/---

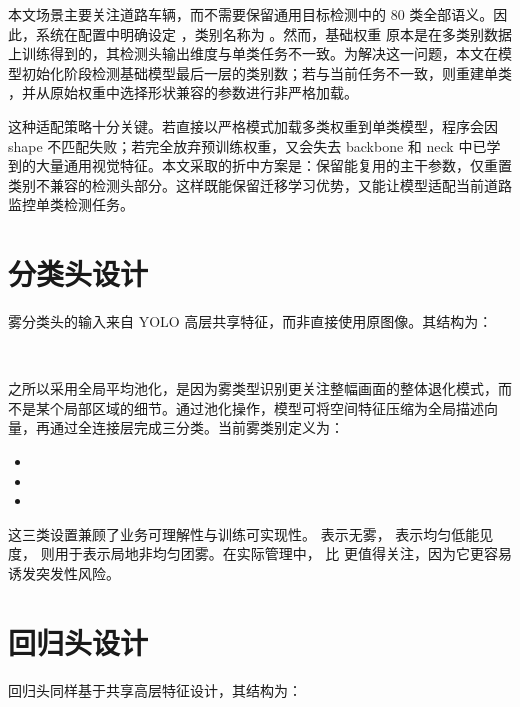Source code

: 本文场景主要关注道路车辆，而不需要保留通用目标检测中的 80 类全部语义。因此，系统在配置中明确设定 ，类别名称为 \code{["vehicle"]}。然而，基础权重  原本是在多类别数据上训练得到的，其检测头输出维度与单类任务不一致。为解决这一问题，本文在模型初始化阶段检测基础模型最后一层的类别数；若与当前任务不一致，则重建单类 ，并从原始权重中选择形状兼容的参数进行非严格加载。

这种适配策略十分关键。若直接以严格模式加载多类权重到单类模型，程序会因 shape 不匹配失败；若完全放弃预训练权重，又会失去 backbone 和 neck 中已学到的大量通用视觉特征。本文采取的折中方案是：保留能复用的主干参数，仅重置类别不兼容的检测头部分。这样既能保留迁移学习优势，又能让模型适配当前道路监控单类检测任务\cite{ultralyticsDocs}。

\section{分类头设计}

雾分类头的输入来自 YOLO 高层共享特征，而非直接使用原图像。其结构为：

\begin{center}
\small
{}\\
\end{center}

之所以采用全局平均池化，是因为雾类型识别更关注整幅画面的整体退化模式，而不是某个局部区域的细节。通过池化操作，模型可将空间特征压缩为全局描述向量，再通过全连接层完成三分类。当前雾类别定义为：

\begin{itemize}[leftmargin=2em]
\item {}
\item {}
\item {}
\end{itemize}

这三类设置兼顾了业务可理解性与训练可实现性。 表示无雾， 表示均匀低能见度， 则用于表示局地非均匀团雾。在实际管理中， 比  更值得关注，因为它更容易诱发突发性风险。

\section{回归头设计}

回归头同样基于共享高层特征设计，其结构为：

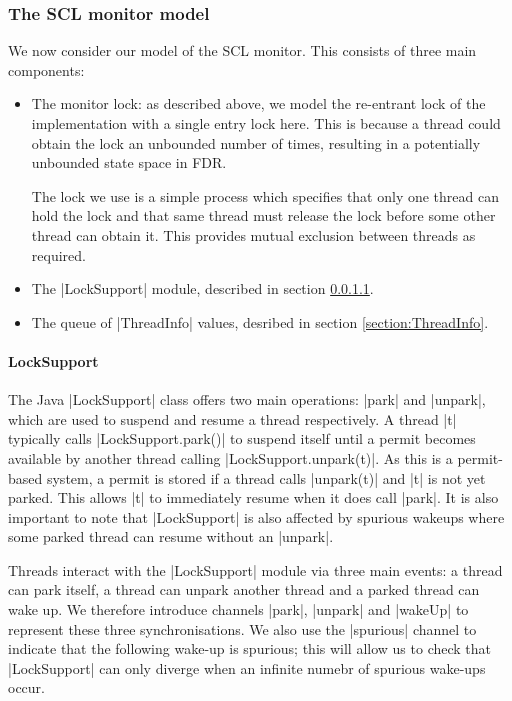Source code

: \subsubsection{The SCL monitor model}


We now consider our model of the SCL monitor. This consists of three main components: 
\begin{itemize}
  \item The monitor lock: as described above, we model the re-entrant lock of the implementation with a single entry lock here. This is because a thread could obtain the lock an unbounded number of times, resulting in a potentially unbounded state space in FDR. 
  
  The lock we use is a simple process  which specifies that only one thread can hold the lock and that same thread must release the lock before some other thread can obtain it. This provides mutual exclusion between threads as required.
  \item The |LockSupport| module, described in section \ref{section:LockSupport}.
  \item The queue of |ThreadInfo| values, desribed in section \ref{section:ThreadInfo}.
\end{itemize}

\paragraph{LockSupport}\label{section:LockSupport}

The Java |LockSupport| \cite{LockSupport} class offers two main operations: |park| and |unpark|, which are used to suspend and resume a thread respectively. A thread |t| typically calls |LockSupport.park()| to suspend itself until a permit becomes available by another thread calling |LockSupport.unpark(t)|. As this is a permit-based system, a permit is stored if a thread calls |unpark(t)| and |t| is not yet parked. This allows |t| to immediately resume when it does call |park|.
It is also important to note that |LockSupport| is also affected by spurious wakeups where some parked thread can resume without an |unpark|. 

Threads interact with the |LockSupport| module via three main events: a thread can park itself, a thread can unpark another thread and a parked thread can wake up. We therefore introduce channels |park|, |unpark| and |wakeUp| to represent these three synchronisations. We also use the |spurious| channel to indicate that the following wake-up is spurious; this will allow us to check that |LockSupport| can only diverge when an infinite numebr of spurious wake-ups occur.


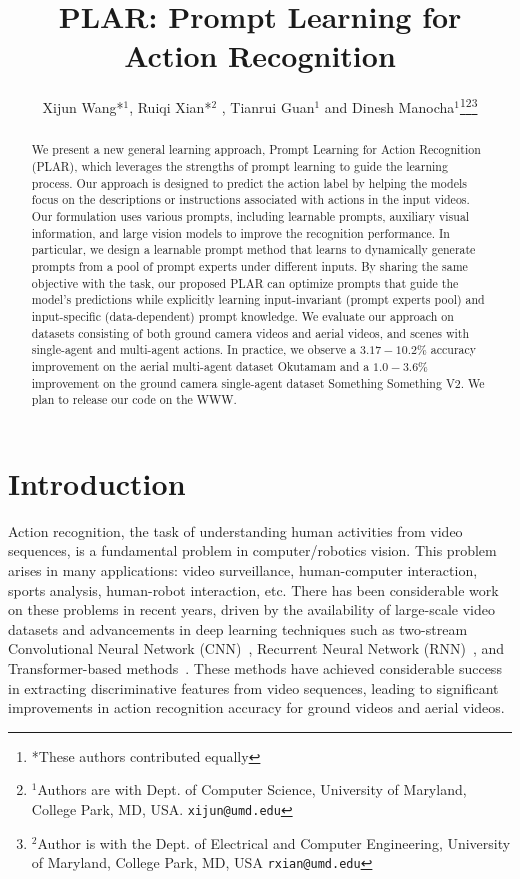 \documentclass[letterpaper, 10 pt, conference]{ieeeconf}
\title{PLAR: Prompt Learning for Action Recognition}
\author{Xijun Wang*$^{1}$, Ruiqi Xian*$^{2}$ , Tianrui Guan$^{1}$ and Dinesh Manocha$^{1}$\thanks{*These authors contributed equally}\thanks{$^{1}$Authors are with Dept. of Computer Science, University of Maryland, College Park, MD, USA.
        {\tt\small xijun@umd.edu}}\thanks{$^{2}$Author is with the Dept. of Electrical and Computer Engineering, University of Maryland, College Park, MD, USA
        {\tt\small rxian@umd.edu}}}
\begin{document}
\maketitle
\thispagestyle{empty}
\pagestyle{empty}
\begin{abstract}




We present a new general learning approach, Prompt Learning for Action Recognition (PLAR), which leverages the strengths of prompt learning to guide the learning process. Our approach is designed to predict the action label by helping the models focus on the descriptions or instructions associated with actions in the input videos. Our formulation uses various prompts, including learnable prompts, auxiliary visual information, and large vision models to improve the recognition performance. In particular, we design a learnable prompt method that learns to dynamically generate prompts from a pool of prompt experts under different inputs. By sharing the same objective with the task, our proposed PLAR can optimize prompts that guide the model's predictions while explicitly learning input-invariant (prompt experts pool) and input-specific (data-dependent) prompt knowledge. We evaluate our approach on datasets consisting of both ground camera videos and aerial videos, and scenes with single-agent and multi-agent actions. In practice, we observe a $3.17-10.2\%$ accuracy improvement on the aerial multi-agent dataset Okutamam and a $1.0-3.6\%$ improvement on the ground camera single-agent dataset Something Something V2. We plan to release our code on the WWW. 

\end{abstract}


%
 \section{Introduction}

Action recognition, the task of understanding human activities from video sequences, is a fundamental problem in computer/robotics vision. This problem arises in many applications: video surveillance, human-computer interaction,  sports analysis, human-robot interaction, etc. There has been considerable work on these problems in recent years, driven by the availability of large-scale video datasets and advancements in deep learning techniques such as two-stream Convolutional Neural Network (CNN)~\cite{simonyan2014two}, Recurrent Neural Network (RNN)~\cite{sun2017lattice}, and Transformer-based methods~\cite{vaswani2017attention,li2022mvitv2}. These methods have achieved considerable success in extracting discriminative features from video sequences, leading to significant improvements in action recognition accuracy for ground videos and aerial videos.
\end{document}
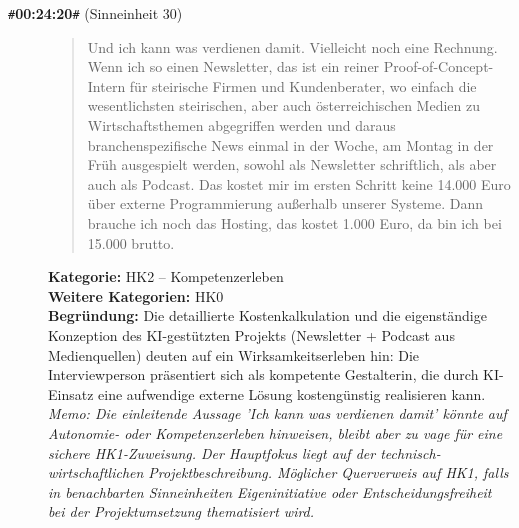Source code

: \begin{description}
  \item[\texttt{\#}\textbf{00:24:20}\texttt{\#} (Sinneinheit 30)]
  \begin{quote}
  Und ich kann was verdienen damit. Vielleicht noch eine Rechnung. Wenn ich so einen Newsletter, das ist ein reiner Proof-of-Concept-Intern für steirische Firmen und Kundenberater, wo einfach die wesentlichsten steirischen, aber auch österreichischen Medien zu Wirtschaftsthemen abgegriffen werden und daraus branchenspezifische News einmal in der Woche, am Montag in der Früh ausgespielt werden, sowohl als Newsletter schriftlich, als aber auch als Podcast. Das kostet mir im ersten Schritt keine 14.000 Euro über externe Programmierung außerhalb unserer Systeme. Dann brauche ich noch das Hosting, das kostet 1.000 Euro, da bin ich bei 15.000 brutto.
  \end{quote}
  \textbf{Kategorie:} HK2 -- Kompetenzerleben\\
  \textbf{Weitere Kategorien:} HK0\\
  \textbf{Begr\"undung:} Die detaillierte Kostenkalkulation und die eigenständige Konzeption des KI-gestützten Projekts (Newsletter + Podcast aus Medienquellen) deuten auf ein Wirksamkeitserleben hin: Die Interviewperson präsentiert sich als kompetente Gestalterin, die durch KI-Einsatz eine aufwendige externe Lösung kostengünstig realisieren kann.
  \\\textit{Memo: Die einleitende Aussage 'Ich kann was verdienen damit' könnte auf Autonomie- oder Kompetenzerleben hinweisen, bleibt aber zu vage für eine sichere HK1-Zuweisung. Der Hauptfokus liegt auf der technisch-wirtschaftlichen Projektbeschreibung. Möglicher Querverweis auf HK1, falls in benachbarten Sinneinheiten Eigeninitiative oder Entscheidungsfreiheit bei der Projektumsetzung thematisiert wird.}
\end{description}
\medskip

\---
/---

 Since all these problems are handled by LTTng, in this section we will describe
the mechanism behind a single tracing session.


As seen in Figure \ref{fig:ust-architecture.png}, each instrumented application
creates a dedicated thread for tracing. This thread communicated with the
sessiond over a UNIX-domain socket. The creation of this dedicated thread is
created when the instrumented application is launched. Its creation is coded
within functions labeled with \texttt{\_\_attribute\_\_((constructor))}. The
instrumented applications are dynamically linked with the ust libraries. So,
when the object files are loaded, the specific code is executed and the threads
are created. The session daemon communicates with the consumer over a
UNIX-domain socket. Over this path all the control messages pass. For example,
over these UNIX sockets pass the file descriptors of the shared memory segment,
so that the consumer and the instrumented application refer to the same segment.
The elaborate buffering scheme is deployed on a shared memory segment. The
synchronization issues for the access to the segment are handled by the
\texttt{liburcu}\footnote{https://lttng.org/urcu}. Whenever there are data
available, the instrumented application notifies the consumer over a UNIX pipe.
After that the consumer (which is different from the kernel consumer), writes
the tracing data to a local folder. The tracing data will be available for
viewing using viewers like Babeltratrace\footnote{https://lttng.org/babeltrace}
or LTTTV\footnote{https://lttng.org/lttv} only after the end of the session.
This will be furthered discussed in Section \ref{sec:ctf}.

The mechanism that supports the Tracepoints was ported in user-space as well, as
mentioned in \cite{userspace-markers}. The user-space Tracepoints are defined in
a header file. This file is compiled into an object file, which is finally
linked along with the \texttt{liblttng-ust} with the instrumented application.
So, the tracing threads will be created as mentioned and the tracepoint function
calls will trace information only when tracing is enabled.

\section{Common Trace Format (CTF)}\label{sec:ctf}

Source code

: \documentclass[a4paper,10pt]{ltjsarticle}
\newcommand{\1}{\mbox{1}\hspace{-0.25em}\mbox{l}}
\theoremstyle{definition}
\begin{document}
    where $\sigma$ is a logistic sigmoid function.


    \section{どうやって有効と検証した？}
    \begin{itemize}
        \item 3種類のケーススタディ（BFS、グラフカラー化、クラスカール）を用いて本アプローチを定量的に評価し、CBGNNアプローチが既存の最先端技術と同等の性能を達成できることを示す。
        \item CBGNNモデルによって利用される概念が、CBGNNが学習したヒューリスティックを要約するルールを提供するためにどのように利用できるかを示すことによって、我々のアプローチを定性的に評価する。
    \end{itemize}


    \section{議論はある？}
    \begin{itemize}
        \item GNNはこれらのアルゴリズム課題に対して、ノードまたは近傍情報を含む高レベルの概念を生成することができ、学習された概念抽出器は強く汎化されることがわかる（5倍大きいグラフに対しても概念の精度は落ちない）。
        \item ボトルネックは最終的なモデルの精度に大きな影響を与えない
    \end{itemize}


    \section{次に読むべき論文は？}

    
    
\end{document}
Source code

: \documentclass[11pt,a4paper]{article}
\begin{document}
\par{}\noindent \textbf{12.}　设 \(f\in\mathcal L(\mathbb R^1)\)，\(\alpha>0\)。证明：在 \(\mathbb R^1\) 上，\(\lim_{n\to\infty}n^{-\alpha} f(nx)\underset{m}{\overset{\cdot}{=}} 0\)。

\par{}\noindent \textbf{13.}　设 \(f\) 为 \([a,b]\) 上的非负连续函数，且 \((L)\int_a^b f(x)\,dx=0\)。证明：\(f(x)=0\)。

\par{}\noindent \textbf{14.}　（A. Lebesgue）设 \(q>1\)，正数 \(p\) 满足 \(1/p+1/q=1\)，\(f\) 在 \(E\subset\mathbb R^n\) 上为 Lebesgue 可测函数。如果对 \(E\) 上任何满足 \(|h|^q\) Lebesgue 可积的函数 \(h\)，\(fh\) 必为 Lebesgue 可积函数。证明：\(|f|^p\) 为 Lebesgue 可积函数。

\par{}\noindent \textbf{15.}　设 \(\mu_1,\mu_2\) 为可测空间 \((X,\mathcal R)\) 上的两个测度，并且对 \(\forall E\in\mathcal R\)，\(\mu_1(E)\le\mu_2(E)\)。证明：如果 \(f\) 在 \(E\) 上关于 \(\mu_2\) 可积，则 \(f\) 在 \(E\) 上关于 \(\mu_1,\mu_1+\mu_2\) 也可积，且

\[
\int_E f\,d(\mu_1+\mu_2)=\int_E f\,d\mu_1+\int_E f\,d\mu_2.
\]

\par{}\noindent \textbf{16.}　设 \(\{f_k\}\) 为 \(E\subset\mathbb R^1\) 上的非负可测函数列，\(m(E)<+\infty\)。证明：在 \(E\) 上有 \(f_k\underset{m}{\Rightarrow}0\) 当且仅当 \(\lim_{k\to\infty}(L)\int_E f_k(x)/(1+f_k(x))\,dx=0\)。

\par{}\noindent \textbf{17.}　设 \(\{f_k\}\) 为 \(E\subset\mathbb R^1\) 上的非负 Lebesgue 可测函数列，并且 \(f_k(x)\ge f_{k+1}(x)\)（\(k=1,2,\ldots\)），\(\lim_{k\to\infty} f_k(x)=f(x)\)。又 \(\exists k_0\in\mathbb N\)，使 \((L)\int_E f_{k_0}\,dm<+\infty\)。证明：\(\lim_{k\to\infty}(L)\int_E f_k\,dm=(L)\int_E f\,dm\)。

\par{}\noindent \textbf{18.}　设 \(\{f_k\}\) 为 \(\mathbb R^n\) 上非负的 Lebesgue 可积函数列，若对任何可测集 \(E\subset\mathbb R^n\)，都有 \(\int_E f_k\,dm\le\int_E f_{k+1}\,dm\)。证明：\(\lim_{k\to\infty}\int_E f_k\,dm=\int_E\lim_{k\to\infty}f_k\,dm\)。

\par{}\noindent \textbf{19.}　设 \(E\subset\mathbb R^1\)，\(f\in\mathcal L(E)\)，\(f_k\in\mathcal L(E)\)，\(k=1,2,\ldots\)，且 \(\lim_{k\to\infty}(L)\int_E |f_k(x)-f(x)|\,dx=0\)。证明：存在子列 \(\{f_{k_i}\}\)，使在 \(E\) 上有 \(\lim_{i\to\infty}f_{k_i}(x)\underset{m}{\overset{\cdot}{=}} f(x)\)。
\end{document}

\---
/---

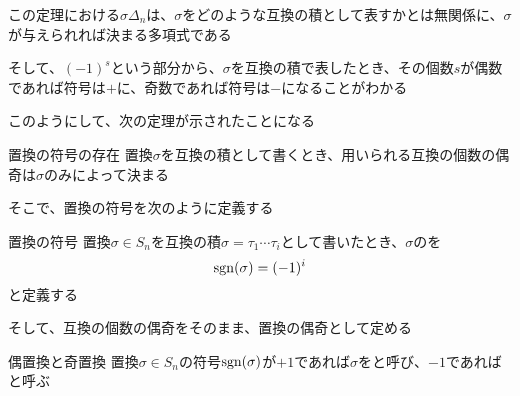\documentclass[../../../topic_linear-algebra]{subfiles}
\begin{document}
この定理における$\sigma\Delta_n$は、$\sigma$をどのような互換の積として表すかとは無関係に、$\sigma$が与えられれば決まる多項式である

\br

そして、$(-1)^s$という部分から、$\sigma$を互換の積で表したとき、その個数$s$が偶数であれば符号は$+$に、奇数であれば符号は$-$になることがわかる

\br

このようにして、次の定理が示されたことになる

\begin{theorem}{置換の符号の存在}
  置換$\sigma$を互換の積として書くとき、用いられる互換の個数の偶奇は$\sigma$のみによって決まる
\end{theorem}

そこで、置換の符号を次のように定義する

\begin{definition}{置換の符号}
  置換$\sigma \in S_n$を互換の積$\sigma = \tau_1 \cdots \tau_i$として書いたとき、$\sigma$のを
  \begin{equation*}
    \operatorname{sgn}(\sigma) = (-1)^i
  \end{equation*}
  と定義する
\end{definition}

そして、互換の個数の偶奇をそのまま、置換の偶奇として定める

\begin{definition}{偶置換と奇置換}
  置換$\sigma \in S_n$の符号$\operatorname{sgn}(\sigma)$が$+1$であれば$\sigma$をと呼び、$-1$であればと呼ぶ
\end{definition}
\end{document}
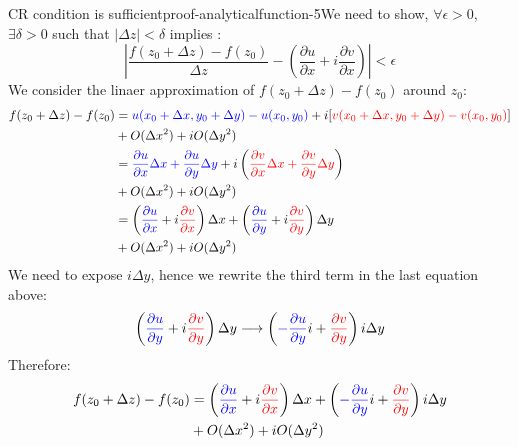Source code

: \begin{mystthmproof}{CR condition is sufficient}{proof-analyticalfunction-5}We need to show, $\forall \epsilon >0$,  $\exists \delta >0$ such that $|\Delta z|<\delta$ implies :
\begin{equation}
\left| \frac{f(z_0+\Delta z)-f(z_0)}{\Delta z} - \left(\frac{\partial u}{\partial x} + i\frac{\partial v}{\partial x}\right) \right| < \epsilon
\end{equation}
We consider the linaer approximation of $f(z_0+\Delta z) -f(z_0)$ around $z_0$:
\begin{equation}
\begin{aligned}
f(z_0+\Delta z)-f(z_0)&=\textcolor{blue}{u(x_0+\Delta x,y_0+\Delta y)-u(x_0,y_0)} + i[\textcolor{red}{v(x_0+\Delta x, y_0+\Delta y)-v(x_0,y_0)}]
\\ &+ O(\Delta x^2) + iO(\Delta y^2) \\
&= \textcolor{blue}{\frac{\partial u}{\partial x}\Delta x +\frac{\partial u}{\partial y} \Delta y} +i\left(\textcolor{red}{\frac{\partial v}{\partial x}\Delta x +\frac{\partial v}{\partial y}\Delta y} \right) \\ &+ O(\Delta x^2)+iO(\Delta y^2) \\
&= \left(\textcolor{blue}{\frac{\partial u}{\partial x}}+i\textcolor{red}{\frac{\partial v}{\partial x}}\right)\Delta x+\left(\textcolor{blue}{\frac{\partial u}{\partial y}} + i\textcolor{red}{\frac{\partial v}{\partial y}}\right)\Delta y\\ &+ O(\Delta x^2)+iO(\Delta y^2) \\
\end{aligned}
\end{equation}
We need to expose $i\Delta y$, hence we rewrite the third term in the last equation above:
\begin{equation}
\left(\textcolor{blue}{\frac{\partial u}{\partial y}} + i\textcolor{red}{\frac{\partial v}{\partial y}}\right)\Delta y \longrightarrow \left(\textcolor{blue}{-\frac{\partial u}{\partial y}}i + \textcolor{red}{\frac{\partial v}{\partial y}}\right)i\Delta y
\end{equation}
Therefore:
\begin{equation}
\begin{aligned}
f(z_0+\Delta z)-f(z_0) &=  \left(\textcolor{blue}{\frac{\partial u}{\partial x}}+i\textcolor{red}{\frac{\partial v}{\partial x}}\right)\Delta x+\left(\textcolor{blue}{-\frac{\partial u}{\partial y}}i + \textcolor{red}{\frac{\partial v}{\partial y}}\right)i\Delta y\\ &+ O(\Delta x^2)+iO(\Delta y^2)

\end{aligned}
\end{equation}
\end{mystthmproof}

\---

### Activity:
Filter the listing for the word "University" and copy every line that holds it.

### Reply:
\author{Xijun Wang*$^{1}$, Ruiqi Xian*$^{2}$ , Tianrui Guan$^{1}$ and Dinesh Manocha$^{1}$\thanks{*These authors contributed equally}\thanks{$^{1}$Authors are with Dept. of Computer Science, University of Maryland, College Park, MD, USA.
        {\tt\small xijun@umd.edu}}\thanks{$^{2}$Author is with the Dept. of Electrical and Computer Engineering, University of Maryland, College Park, MD, USA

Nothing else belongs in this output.